This week, my self-assigned re-enactment was of a memory of eating oatmeal.

But not just any oatmeal–this oatmeal was what I deemed at the time as “Recovery” oatmeal. Far from the low-calorie, Quaker Oats package with only water to swim in. This oatmeal was laced with silky almond butter, coconut oil and a hefty serving of chewy flattened groats.

The recipe for this oatmeal was provided to me decades ago whilst under the care and guidance of an eating disorder nutritionist. I’d hired her to get me out of the underworld once again. But she was no ordinary nutritionist…she was a witch.

She called herself a Kitchen Witch. She encouraged me to sit with the pain of eating more, kneeling at a Dark Goddess altar she’d had me create to give the lessons of Anorexia a home. She encouraged me to track the moon, to honor the time when I would be menstruating but wasn’t, to create a ritual to hold space for it to come.

She grew and crafted Vitex and Skullcap tincture to help my hormones, to soothe my anxiety. She encouraged me to honor the pain.

It was this deep experience I was attempting to re-create, eating this recipe and sitting with the pain once more, honoring it, listening to it.
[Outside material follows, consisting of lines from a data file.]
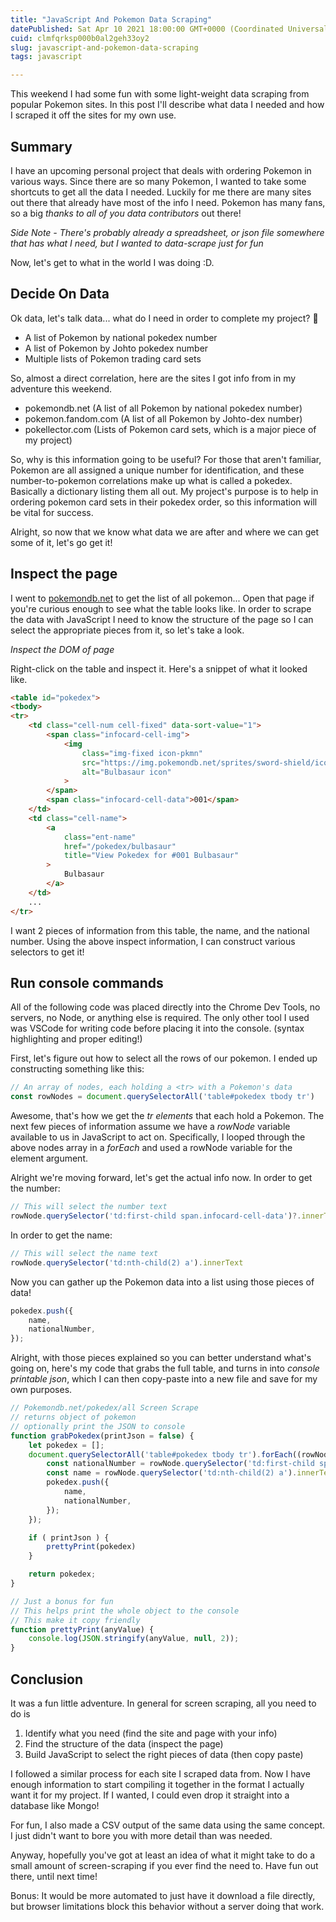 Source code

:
 ```yaml
---
title: "JavaScript And Pokemon Data Scraping"
datePublished: Sat Apr 10 2021 18:00:00 GMT+0000 (Coordinated Universal Time)
cuid: clmfqrksp000b0al2geh33oy2
slug: javascript-and-pokemon-data-scraping
tags: javascript

---
```


This weekend I had some fun with some light-weight data scraping from popular Pokemon sites.  In this post I'll describe what data I needed and how I scraped it off the sites for my own use.

## Summary

I have an upcoming personal project that deals with ordering Pokemon in various ways.  Since there are so many Pokemon, I wanted to take some shortcuts to get all the data I needed.  Luckily for me there are many sites out there that already have most of the info I need.  Pokemon has many fans, so a big _thanks to all of you data contributors_ out there!

_Side Note - There's probably already a spreadsheet, or json file somewhere that has what I need, but I wanted to data-scrape just for fun_

Now, let's get to what in the world I was doing :D. 

## Decide On Data

Ok data, let's talk data... what do I need in order to complete my project? 🤔
- A list of Pokemon by national pokedex number
- A list of Pokemon by Johto pokedex number
- Multiple lists of Pokemon trading card sets

So, almost a direct correlation, here are the sites I got info from in my adventure this weekend.
- pokemondb.net (A list of all Pokemon by national pokedex number)
- pokemon.fandom.com (A list of all Pokemon by Johto-dex number)
- pokellector.com (Lists of Pokemon card sets, which is a major piece of my project)

So, why is this information going to be useful?  For those that aren't familiar, Pokemon are all assigned a unique number for identification, and these number-to-pokemon correlations make up what is called a pokedex.  Basically a dictionary listing them all out.  My project's purpose is to help in ordering pokemon card sets in their pokedex order, so this information will be vital for success.

Alright, so now that we know what data we are after and where we can get some of it, let's go get it!

## Inspect the page

I went to [pokemondb.net](https://pokemondb.net/pokedex/all) to get the list of all pokemon...  Open that page if you're curious enough to see what the table looks like.  In order to scrape the data with JavaScript I need to know the structure of the page so I can select the appropriate pieces from it, so let's take a look.

_Inspect the DOM of page_

Right-click on the table and inspect it.  Here's a snippet of what it looked like.

```html
<table id="pokedex">
<tbody>
<tr>
    <td class="cell-num cell-fixed" data-sort-value="1">
        <span class="infocard-cell-img">
            <img 
                class="img-fixed icon-pkmn" 
                src="https://img.pokemondb.net/sprites/sword-shield/icon/bulbasaur.png"
                alt="Bulbasaur icon"
            >
        </span>
        <span class="infocard-cell-data">001</span>
    </td>
    <td class="cell-name">
        <a 
            class="ent-name" 
            href="/pokedex/bulbasaur"
            title="View Pokedex for #001 Bulbasaur"
        >
            Bulbasaur
        </a>
    </td>
    ...
</tr>
```

I want 2 pieces of information from this table, the name, and the national number.  Using the above inspect information, I can construct various selectors to get it!

## Run console commands

All of the following code was placed directly into the Chrome Dev Tools, no servers, no Node, or anything else is required.  The only other tool I used was VSCode for writing code before placing it into the console.  (syntax highlighting and proper editing!)

First, let's figure out how to select all the rows of our pokemon.  I ended up constructing something like this:
```js
// An array of nodes, each holding a <tr> with a Pokemon's data
const rowNodes = document.querySelectorAll('table#pokedex tbody tr')
```

Awesome, that's how we get the _tr elements_ that each hold a Pokemon.  The next few pieces of information assume we have a _rowNode_ variable available to us in JavaScript to act on.  Specifically, I looped through the above nodes array in a _forEach_ and used a rowNode variable for the element argument.

Alright we're moving forward, let's get the actual info now.  In order to get the number:
```js
// This will select the number text
rowNode.querySelector('td:first-child span.infocard-cell-data')?.innerText
```

In order to get the name:
```js
// This will select the name text
rowNode.querySelector('td:nth-child(2) a').innerText
```

Now you can gather up the Pokemon data into a list using those pieces of data!
```js
pokedex.push({
    name,
    nationalNumber,
});
```

Alright, with those pieces explained so you can better understand what's going on, here's my code that grabs the full table, and turns in into _console printable json_, which I can then copy-paste into a new file and save for my own purposes.
```js
// Pokemondb.net/pokedex/all Screen Scrape
// returns object of pokemon
// optionally print the JSON to console
function grabPokedex(printJson = false) {   
    let pokedex = [];
    document.querySelectorAll('table#pokedex tbody tr').forEach((rowNode) => {
        const nationalNumber = rowNode.querySelector('td:first-child span.infocard-cell-data')?.innerText || 0;
        const name = rowNode.querySelector('td:nth-child(2) a').innerText || "";
        pokedex.push({
            name,
            nationalNumber,
        });
    });

    if ( printJson ) {
        prettyPrint(pokedex)
    }

    return pokedex;
}

// Just a bonus for fun
// This helps print the whole object to the console
// This make it copy friendly
function prettyPrint(anyValue) {
    console.log(JSON.stringify(anyValue, null, 2));
}
```

## Conclusion

It was a fun little adventure.  In general for screen scraping, all you need to do is
1. Identify what you need (find the site and page with your info)
2. Find the structure of the data (inspect the page)
3. Build JavaScript to select the right pieces of data (then copy paste)

I followed a similar process for each site I scraped data from.  Now I have enough information to start compiling it together in the format I actually want it for my project.  If I wanted, I could even drop it straight into a database like Mongo!

For fun, I also made a CSV output of the same data using the same concept.  I just didn't want to bore you with more detail than was needed.

Anyway, hopefully you've got at least an idea of what it might take to do a small amount of screen-scraping if you ever find the need to.  Have fun out there, until next time!

Bonus: It would be more automated to just have it download a file directly, but browser limitations block this behavior without a server doing that work.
Yet as I was preparing the meal, I was amazed at the amounts she’d listed in her original recipe. Today, these seemed like measly amounts. I remembered writhing in pain after eating said recipe…how could this be true?

I recalled how I teetered on the brink in those days, and how lucky I felt to have met this witchy woman at a women’s herbal conference, she coming upon my sobbing mess while ladies of all shapes and sizes frolicked merrily around me. I remembered the depth in which she looked at me, I remember feeling held.

I remembered feeling courage to do anything to face this seeming demon inside of me once again. I remember her holding me–and it–with such fierce care it astounded and changed my perspective forever.

And so it was with that heart that I made this meal that day so many years ago, and braced myself for the pain. And pain there was–for hours and hours. I was somehow able to hear her voice, this nutritionist witch, and maybe the Dark Goddess too.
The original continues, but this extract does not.